PROBLEM DETAILS:
Within the listing below, locate all lines containing the word "和原生电子邮件". Copy each one.

*** Block opens ***

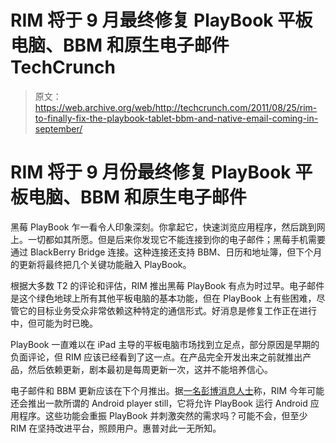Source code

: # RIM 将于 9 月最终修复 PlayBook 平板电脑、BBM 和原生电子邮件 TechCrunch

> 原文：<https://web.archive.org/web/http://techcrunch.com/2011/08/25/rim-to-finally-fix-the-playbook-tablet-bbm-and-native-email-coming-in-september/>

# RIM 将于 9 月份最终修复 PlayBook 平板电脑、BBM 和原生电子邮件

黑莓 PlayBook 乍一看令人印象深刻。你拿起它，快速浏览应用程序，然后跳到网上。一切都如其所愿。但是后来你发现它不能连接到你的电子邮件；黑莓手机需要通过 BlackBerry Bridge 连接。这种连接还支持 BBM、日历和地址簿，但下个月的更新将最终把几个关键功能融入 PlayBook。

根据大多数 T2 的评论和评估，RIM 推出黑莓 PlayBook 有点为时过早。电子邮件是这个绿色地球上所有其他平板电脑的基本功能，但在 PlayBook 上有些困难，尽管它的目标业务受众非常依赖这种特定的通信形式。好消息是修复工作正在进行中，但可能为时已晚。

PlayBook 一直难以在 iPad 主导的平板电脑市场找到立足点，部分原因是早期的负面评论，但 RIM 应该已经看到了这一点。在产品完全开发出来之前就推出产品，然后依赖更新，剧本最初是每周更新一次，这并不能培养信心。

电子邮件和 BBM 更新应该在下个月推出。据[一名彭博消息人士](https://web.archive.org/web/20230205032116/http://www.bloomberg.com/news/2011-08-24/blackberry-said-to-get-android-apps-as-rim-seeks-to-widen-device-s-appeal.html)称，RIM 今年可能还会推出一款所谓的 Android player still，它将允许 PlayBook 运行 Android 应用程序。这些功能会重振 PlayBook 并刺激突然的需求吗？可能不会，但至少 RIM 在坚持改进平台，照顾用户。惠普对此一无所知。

*** Block closes ***
*** Block opens ***

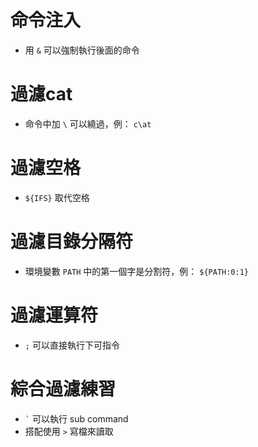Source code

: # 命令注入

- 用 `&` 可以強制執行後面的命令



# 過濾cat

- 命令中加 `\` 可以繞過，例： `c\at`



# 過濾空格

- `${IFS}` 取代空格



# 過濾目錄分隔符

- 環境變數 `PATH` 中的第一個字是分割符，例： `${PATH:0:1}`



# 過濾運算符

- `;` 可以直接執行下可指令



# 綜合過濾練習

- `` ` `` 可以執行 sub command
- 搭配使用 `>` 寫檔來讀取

*** Block closes ***

ANSWER SPACE:
: # RIM 将于 9 月最终修复 PlayBook 平板电脑、BBM 和原生电子邮件 TechCrunch
# RIM 将于 9 月份最终修复 PlayBook 平板电脑、BBM 和原生电子邮件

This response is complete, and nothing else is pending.